§ **What you need to do**
Using the records below, output the stretch that opens with the line containing "log-linear models. This" and closes with the line containing "on the context", exactly and including both lines, with nothing more.

§ **Given information**
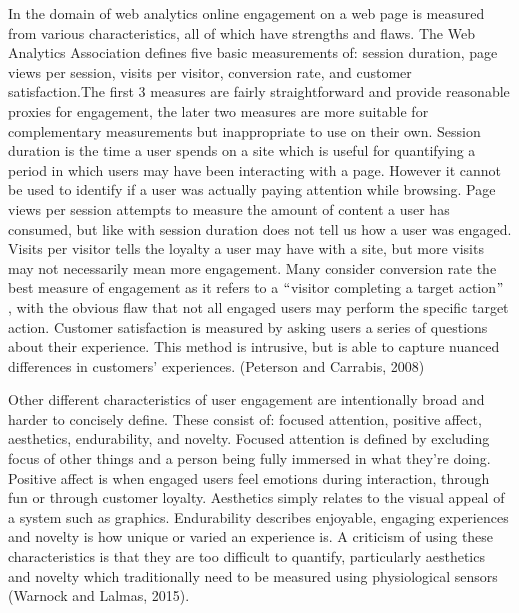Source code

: \documentclass[12pt]{article}
\renewcommand{\_}{\kern-1.5pt\textunderscore\kern-1.5pt}
\begin{document}
\vspace{\baselineskip}
In the domain of web analytics online engagement on a web page is measured from various characteristics, all of which have strengths and flaws. The Web Analytics Association defines five basic measurements of: session duration, page views per session, visits per visitor, conversion rate, and customer satisfaction.The first 3 measures are fairly straightforward and provide reasonable proxies for engagement, the later two measures are more suitable for complementary measurements but inappropriate to use on their own. Session duration is the time a user spends on a site which is useful for quantifying a period in which users may have been interacting with a page. However it cannot be used to identify if a user was actually paying attention while browsing. Page views per session attempts to measure the amount of content a user has consumed, but like with session duration does not tell us how a user was engaged. Visits per visitor tells the loyalty a user may have with a site, but more visits may not necessarily mean more engagement. Many consider conversion rate the best measure of engagement as it refers to a $``$visitor completing a target action$"$ , with the obvious flaw that not all engaged users may perform the specific target action. Customer satisfaction is measured by asking users a series of questions about their experience. This method is intrusive, but is able to capture nuanced differences in customers' experiences. (Peterson and Carrabis, 2008)\par


\vspace{\baselineskip}
Other different characteristics of user engagement are intentionally broad and harder to concisely define. These consist of: focused attention, positive affect, aesthetics, endurability, and novelty. Focused attention is defined by excluding focus of other things and a person being fully immersed in what they're doing. Positive affect is when engaged users feel emotions during interaction, through fun or through customer loyalty. Aesthetics simply relates to the visual appeal of a system such as graphics. Endurability describes enjoyable, engaging experiences and novelty is how unique or varied an experience is. A criticism of using these characteristics is that they are too difficult to quantify, particularly aesthetics and novelty which traditionally need to be measured using physiological sensors (Warnock and Lalmas, 2015).\par
\end{document}
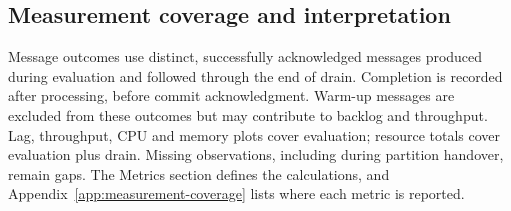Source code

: \subsection{Measurement coverage and interpretation}\label{sec:result-metric-coverage}\label{app:four-condition-diagnostics}
Message outcomes use distinct, successfully acknowledged messages produced during evaluation and followed through the end of drain. Completion is recorded after processing, before commit acknowledgment. Warm-up messages are excluded from these outcomes but may contribute to backlog and throughput. Lag, throughput, CPU and memory plots cover evaluation; resource totals cover evaluation plus drain. Missing observations, including during partition handover, remain gaps. The Metrics section defines the calculations, and Appendix~\ref{app:measurement-coverage} lists where each metric is reported.
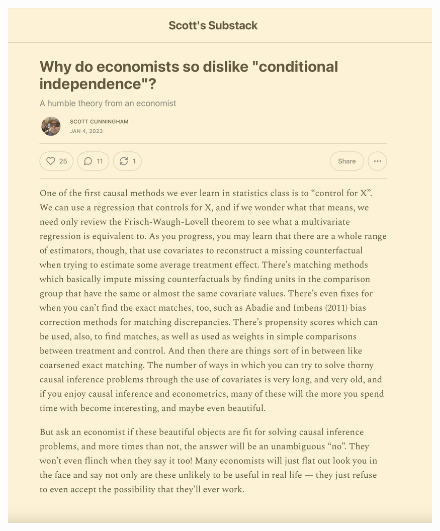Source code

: \documentclass{beamer}
\begin{document}
\begin{frame}{}

  \begin{figure}
    \includegraphics[scale=0.25]{./lecture_includes/disliking_controls}
  \end{figure}

\end{frame}
\end{document}
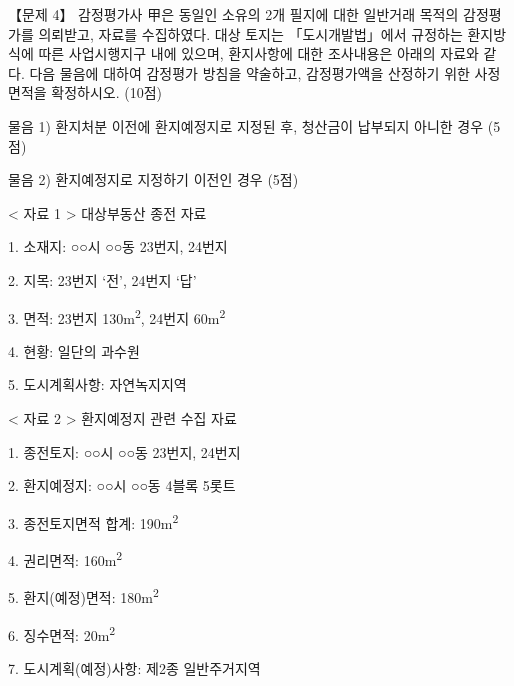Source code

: \begin{longquestion}{【문제 4】}
감정평가사 甲은 동일인 소유의 2개 필지에 대한 일반거래 목적의 감정평가를 의뢰받고, 자료를 수집하였다. 대상 토지는 「도시개발법」에서 규정하는 환지방식에 따른 사업시행지구 내에 있으며, 환지사항에 대한 조사내용은 아래의 자료와 같다. 다음 물음에 대하여 감정평가 방침을 약술하고, 감정평가액을 산정하기 위한 사정 면적을 확정하시오. (10점) \par
\medskip\noindent 물음 1) 환지처분 이전에 환지예정지로 지정된 후, 청산금이 납부되지 아니한 경우 (5점) \par
\medskip\noindent 물음 2) 환지예정지로 지정하기 이전인 경우 (5점) \par
< 자료 1 > 대상부동산 종전 자료 \par
1. 소재지: ○○시 ○○동 23번지, 24번지 \par
2. 지목: 23번지 ‘전’, 24번지 ‘답’ \par
3. 면적: 23번지 130m\textsuperscript{2}, 24번지 60m\textsuperscript{2} \par
4. 현황: 일단의 과수원 \par
5. 도시계획사항: 자연녹지지역 \par
< 자료 2 > 환지예정지 관련 수집 자료 \par
1. 종전토지: ○○시 ○○동 23번지, 24번지 \par
2. 환지예정지: ○○시 ○○동 4블록 5롯트 \par
3. 종전토지면적 합계: 190m\textsuperscript{2} \par
4. 권리면적: 160m\textsuperscript{2} \par
5. 환지(예정)면적: 180m\textsuperscript{2} \par
6. 징수면적: 20m\textsuperscript{2} \par
7. 도시계획(예정)사항: 제2종 일반주거지역 \par
\end{longquestion}
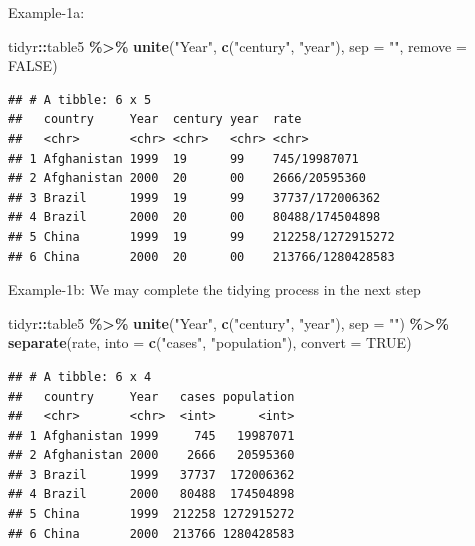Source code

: \documentclass[
]{book}
\newenvironment{Shaded}{\begin{snugshade}}{\end{snugshade}}
\newcommand{\AttributeTok}[1]{\textcolor[rgb]{0.13,0.29,0.53}{#1}}
\newcommand{\ConstantTok}[1]{\textcolor[rgb]{0.56,0.35,0.01}{#1}}
\newcommand{\FunctionTok}[1]{\textcolor[rgb]{0.13,0.29,0.53}{\textbf{#1}}}
\newcommand{\NormalTok}[1]{#1}
\newcommand{\SpecialCharTok}[1]{\textcolor[rgb]{0.81,0.36,0.00}{\textbf{#1}}}
\newcommand{\StringTok}[1]{\textcolor[rgb]{0.31,0.60,0.02}{#1}}
\begin{document}
Example-1a:

\begin{Shaded}
\begin{Highlighting}[]
\NormalTok{tidyr}\SpecialCharTok{::}\NormalTok{table5 }\SpecialCharTok{\%\textgreater{}\%} 
  \FunctionTok{unite}\NormalTok{(}\StringTok{"Year"}\NormalTok{,}
        \FunctionTok{c}\NormalTok{(}\StringTok{"century"}\NormalTok{, }\StringTok{"year"}\NormalTok{), }
        \AttributeTok{sep =} \StringTok{""}\NormalTok{,}
        \AttributeTok{remove =} \ConstantTok{FALSE}\NormalTok{)}
\end{Highlighting}
\end{Shaded}

\begin{verbatim}
## # A tibble: 6 x 5
##   country     Year  century year  rate             
##   <chr>       <chr> <chr>   <chr> <chr>            
## 1 Afghanistan 1999  19      99    745/19987071     
## 2 Afghanistan 2000  20      00    2666/20595360    
## 3 Brazil      1999  19      99    37737/172006362  
## 4 Brazil      2000  20      00    80488/174504898  
## 5 China       1999  19      99    212258/1272915272
## 6 China       2000  20      00    213766/1280428583
\end{verbatim}

Example-1b:
We may complete the tidying process in the next step

\begin{Shaded}
\begin{Highlighting}[]
\NormalTok{tidyr}\SpecialCharTok{::}\NormalTok{table5 }\SpecialCharTok{\%\textgreater{}\%} 
  \FunctionTok{unite}\NormalTok{(}\StringTok{"Year"}\NormalTok{,}
        \FunctionTok{c}\NormalTok{(}\StringTok{"century"}\NormalTok{, }\StringTok{"year"}\NormalTok{), }
        \AttributeTok{sep =} \StringTok{""}\NormalTok{) }\SpecialCharTok{\%\textgreater{}\%} 
  \FunctionTok{separate}\NormalTok{(rate, }
           \AttributeTok{into =} \FunctionTok{c}\NormalTok{(}\StringTok{"cases"}\NormalTok{, }\StringTok{"population"}\NormalTok{),}
           \AttributeTok{convert =} \ConstantTok{TRUE}\NormalTok{)}
\end{Highlighting}
\end{Shaded}

\begin{verbatim}
## # A tibble: 6 x 4
##   country     Year   cases population
##   <chr>       <chr>  <int>      <int>
## 1 Afghanistan 1999     745   19987071
## 2 Afghanistan 2000    2666   20595360
## 3 Brazil      1999   37737  172006362
## 4 Brazil      2000   80488  174504898
## 5 China       1999  212258 1272915272
## 6 China       2000  213766 1280428583
\end{verbatim}
\end{document}
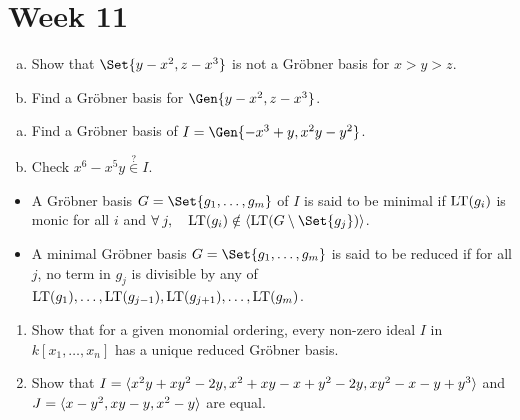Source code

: 
\section{Week 11}

\begin{exercise} \mbox{}
  \begin{enumerate}[(a)]
    \item Show that $\Set{ y-x^2, z-x^3 }$ is not a Gr\"obner basis for $x>y>z$.
    \item Find a Gr\"obner basis for $\Gen{ y-x^2, z-x^3 }$.
  \end{enumerate}
\end{exercise}

\begin{exercise} \mbox{}
  \begin{enumerate}[(a)]
    \item Find a Gr\"obner basis of $I = \Gen{ -x^3+y, x^2y - y^2 }$.
    \item Check $x^6 - x^5y \overset{?}{\in} I$.
  \end{enumerate}
\end{exercise}

\begin{definition} \mbox{}
  \begin{itemize}
    \item A Gr\"obner basis $G = \Set{g_1, \dots, g_m}$ of $I$ is said to be
      minimal if $\operatorname{LT}(g_i)$ is monic for all $i$ and $\forall j, \quad
      \LT(g_i) \notin \gen{\LT(G \setminus\Set{g_j})}$.
    \item A minimal Gr\"obner basis $G = \Set{g_1, \dots, g_m}$ is said to be
      reduced if for all $j$, no term in $g_j$ is divisible by any of
      $\operatorname{LT}(g_1), \dots, \operatorname{LT}(g_{j-1}), \operatorname{LT}(g_{j+1}), \dots, \operatorname{LT}(g_m)$.
  \end{itemize}
\end{definition}

\begin{exercise} \mbox{}
  \begin{enumerate}
    \item Show that for a given monomial ordering, every non-zero ideal $I$ in
      $k[x_1, \dots, x_n]$ has a unique reduced Gr\"obner basis.
    \item Show that $I = \langle x^2y+xy^2-2y, x^2+xy-x+y^2-2y, xy^2-x-y+y^3\rangle$
      and $J = \langle x-y^2, xy-y, x^2-y\rangle$ are equal.
  \end{enumerate}
\end{exercise}

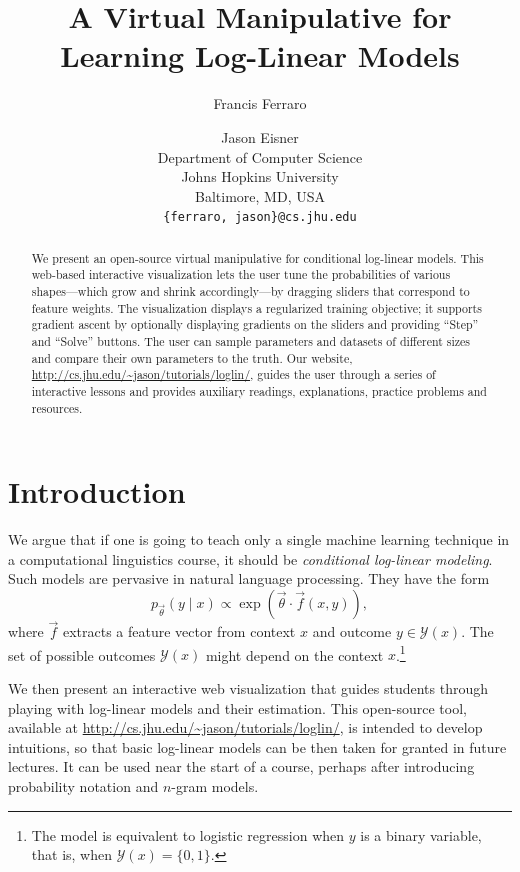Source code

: \documentclass[11pt,letterpaper]{article}
\title{A Virtual Manipulative for Learning Log-Linear Models}
\author{
Francis Ferraro \and Jason Eisner\\
Department of Computer Science\\
Johns Hopkins University\\
Baltimore, MD, USA\\
{\tt \{ferraro, jason\}@cs.jhu.edu}
}
\date{}
\newcommand{\WhereToFind}[0]{\url{http://cs.jhu.edu/~jason/tutorials/loglin/}}
\begin{document}
\maketitle

\begin{abstract}
  We present an open-source virtual manipulative for conditional
  log-linear models. This web-based interactive visualization lets
  the user tune the probabilities of various shapes---which grow and
  shrink accordingly---by dragging sliders that correspond to feature
  weights.  The visualization displays a regularized training
  objective; it supports gradient ascent by optionally displaying
  gradients on the sliders and providing ``Step'' and ``Solve''
  buttons.  The user can sample parameters and datasets of
  different sizes and compare their own parameters to the truth.  Our
  website, \WhereToFind{}, guides the user through a series of
  interactive lessons and provides auxiliary readings, explanations, 
practice problems and resources.
\end{abstract}

\section{Introduction}\label{sec:intro}
We argue that if one is going to teach only a single machine learning
technique in a computational linguistics course, it should be {\em
  conditional log-linear modeling}.  Such models are pervasive in
natural language processing.  They have the form
\begin{equation}\label{eqn:loglin}
p_{\vec{\theta}}(y \mid x) \propto \exp{\left(\vec{\theta} \cdot \vec{f}\left(x,y\right)\right)},
\end{equation}
where $\vec{f}$ extracts a feature vector from context $x$ and
outcome $y \in \mathcal{Y}(x)$.  The set of possible
outcomes $\mathcal{Y}(x)$ might depend on the context
$x$.\footnote{\label{fn:logistic}The model is equivalent to logistic regression
  when $y$ is a binary variable, that is, when $\mathcal{Y}(x)=\{0,1\}$.}

We then present an interactive web visualization that guides students
through playing with log-linear models and their estimation. This open-source 
tool, available at \WhereToFind{}, is intended to develop intuitions, so that basic
log-linear models can be then taken for granted in future lectures.  It can be used near
the start of a course, perhaps after introducing probability notation
and $n$-gram models.
\end{document}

§ **Expected answer**
  log-linear models. This web-based interactive visualization lets
  the user tune the probabilities of various shapes---which grow and
  shrink accordingly---by dragging sliders that correspond to feature
  weights.  The visualization displays a regularized training
  objective; it supports gradient ascent by optionally displaying
  gradients on the sliders and providing ``Step'' and ``Solve''
  buttons.  The user can sample parameters and datasets of
  different sizes and compare their own parameters to the truth.  Our
  website, \WhereToFind{}, guides the user through a series of
  interactive lessons and provides auxiliary readings, explanations, 
practice problems and resources.
\end{abstract}

\section{Introduction}\label{sec:intro}
We argue that if one is going to teach only a single machine learning
technique in a computational linguistics course, it should be {\em
  conditional log-linear modeling}.  Such models are pervasive in
natural language processing.  They have the form
\begin{equation}\label{eqn:loglin}
p_{\vec{\theta}}(y \mid x) \propto \exp{\left(\vec{\theta} \cdot \vec{f}\left(x,y\right)\right)},
\end{equation}
where $\vec{f}$ extracts a feature vector from context $x$ and
outcome $y \in \mathcal{Y}(x)$.  The set of possible
outcomes $\mathcal{Y}(x)$ might depend on the context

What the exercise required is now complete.